This is the text of an article that I wrote for the now defunct Catholic Life magazine. I hope you like it.

Although the retreat from the world and its buzzing, tempting distractions was present in Christianity even before Christianity existed as a separate religion – think of John the Baptist’s voice crying in the wilderness and Christ’s withdrawal into the desert for forty days of fasting following His baptism by John – yet the main foundations of Christian monasticism and eremiticism were not laid for some four centuries. Early Christians seem to have felt little need for the ‘white martyrdom’ of withdrawal when the ‘red martyrdom’ of public and prolonged execution was easily available. But with toleration of the Church granted by the Edict of Milan in 313 and its subsequent favoured status as Imperial religion, the lions were no longer an option. Other paths to Christ had to be found; perhaps less direct but, usually, less bloody.

This path had already been blazed by St Anthony, who set off into the Egyptian desert in 270 AD. As a twenty-year-old man, Anthony had heard the Gospel read in church: “If thou wilt be perfect, go and sell all that thou hast and give to the poor, and come and follow Me.” Anthony did. He was reasonably well-off, but he gave away what he had, save what was necessary to ensure the upkeep of his sister, and went off into the desert, striving in solitude against the temptations and attacks of demons for some twenty years. Only after that did he begin to see people again, and what started off as a trickle quickly grew into a flood, with hundreds of men living as hermits near him and crowds coming from nearby towns to see him. And thus Anthony lived the paradox of solitude: so often those who flee into aloneness are pursued relentlessly by those who would no more live alone than they would cut out their tongues.
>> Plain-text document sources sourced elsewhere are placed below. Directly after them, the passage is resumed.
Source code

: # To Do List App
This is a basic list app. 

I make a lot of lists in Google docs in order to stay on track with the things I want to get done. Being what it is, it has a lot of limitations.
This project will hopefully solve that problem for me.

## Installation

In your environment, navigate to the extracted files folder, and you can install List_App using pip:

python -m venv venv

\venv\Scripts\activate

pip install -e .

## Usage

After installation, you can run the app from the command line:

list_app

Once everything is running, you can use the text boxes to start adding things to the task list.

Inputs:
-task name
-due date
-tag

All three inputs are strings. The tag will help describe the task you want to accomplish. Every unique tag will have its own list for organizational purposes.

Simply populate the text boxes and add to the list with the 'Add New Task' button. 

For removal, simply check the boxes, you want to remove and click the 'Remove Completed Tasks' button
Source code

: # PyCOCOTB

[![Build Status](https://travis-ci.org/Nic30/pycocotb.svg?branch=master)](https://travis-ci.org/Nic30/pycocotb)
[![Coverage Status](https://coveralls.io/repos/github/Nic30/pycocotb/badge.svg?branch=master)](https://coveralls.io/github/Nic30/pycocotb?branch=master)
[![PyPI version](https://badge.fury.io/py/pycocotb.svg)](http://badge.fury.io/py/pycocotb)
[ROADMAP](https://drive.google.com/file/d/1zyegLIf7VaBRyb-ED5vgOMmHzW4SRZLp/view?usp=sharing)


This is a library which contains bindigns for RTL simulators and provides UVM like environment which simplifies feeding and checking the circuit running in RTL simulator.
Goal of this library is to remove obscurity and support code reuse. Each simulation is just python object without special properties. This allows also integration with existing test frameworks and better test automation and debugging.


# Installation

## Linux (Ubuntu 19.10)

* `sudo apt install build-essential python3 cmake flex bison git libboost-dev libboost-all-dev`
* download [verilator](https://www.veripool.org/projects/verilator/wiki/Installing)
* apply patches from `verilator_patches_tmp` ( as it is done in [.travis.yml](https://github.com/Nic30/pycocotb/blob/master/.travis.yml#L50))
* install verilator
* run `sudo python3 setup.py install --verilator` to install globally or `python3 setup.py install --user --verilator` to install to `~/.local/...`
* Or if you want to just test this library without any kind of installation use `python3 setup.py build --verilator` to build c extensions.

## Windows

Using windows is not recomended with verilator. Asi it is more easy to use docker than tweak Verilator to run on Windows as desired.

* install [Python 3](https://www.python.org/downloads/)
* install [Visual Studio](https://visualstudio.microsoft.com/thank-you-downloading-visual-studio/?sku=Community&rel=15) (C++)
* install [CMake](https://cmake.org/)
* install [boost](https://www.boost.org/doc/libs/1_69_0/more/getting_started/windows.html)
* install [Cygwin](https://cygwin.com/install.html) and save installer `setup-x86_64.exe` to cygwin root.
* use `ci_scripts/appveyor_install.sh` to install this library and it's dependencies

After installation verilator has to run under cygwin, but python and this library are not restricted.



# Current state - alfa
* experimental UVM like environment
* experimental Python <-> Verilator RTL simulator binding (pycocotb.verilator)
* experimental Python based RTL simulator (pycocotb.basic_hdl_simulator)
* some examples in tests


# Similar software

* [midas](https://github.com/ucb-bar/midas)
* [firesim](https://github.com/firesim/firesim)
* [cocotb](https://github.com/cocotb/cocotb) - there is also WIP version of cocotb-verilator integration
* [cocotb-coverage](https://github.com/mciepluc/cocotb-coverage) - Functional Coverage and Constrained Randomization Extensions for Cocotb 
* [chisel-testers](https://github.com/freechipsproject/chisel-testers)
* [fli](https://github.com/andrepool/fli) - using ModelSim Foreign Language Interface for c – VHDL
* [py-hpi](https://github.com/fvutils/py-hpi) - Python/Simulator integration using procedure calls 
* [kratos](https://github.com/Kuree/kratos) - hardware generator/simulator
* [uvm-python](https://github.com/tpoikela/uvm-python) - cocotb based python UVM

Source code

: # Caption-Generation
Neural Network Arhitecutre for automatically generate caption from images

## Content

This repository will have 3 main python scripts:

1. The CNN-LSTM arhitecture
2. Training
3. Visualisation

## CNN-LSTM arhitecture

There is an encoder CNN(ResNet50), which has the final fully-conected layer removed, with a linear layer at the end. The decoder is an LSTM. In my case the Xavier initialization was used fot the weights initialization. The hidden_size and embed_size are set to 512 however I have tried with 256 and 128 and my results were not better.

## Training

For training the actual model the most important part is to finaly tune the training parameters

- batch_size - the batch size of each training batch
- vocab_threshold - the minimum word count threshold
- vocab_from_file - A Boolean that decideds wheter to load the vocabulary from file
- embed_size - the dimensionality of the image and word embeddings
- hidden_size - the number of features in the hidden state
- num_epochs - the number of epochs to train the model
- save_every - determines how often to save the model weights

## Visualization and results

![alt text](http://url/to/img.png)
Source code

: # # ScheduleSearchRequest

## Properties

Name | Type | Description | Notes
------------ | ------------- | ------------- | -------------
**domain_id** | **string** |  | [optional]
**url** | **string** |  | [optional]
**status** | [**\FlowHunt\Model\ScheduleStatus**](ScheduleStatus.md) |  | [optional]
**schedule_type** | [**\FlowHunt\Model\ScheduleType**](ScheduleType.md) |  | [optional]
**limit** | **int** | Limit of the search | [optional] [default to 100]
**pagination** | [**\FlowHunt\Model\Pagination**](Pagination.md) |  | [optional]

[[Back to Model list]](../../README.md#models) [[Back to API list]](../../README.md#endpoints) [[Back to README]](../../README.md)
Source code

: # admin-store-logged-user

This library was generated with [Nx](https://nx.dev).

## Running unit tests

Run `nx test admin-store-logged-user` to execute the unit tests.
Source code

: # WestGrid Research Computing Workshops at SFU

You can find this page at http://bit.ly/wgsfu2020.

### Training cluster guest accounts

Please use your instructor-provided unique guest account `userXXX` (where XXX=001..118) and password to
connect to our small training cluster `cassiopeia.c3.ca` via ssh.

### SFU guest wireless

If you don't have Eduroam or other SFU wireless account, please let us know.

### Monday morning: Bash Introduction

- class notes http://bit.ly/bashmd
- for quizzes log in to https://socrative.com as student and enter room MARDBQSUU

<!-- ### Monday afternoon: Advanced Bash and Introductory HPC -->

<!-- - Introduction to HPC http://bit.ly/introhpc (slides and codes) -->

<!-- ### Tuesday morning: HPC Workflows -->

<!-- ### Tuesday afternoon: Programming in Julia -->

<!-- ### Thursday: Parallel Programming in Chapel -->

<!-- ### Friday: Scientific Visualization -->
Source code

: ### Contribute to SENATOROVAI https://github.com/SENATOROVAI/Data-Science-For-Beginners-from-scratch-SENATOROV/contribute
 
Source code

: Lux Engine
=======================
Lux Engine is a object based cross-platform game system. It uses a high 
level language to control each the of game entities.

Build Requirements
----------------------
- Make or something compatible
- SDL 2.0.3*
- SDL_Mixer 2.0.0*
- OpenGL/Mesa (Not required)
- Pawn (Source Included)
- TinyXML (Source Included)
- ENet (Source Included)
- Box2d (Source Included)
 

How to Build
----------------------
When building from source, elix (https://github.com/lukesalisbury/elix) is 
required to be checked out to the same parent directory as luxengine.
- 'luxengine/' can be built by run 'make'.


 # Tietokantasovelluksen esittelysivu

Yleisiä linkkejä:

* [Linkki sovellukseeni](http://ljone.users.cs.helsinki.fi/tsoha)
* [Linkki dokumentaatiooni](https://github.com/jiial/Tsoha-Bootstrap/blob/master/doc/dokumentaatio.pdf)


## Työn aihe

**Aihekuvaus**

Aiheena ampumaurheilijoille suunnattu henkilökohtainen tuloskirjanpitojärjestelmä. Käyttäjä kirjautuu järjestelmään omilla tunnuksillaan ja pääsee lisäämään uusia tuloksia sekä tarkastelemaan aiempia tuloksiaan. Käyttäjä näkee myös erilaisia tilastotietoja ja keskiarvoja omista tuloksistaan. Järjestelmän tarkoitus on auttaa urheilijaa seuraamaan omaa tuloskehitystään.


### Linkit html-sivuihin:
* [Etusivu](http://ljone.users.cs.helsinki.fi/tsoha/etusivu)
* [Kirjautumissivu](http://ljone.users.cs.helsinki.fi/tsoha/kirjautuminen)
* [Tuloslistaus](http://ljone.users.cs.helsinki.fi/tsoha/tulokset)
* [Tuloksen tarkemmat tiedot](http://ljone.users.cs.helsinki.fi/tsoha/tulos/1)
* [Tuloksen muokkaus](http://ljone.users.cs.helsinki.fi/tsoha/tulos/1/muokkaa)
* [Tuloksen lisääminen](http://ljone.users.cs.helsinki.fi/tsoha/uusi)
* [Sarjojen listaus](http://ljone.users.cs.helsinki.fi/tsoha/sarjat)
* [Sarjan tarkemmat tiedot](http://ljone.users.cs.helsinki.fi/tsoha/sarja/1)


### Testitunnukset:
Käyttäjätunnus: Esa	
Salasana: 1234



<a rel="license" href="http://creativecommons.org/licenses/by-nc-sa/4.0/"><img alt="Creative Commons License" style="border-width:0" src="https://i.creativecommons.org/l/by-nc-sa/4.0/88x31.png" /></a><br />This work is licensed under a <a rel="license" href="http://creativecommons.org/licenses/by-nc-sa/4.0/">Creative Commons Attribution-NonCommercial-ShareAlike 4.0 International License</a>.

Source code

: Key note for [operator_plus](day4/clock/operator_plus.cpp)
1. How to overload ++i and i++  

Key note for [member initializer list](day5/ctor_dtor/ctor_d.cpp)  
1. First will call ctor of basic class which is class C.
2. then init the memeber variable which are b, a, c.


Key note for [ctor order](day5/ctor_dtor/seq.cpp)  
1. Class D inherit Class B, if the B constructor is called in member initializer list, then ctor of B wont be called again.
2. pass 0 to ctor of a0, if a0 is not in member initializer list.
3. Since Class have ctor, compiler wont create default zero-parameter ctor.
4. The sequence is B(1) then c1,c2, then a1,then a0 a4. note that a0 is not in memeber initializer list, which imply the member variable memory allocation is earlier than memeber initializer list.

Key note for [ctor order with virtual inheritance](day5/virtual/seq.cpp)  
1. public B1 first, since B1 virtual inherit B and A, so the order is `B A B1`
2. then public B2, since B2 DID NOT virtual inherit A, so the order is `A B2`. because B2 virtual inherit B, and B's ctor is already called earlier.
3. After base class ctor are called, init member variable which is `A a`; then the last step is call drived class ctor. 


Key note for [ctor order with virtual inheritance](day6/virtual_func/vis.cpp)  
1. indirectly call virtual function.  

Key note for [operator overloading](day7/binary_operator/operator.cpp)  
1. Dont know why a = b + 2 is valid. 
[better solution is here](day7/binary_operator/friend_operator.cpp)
But how do you disappear into the solitude of the desert when you live in a land where drowning by rain is a greater danger than dying of thirst? That was the problem faced by the first monks of Ireland. Never having been part of the Roman Empire, the human geography of the island was completely unlike the Romanised parts of Europe. There was hardly anything that could be called a town, let alone a city. The people were tribal and diffused, and thus the early Christian monasteries had no rivals as centres of learning and civilization. So monasteries grew large, and noisy, and oftentimes less prayerful. From them, men withdrew into the wilderness that Ireland did provide, a wildness of wind and water, physically cut off from human contact by the sea: islands.

Pilgrimage became one of the key features of Irish Christianity. Putting their trust in God and their goods in boats so small they wouldn’t even qualify as a dinghy today, groups of monks or even men alone would set off. Some, no doubt, foundered. Others founded new communities, or found the solitude they were searching for.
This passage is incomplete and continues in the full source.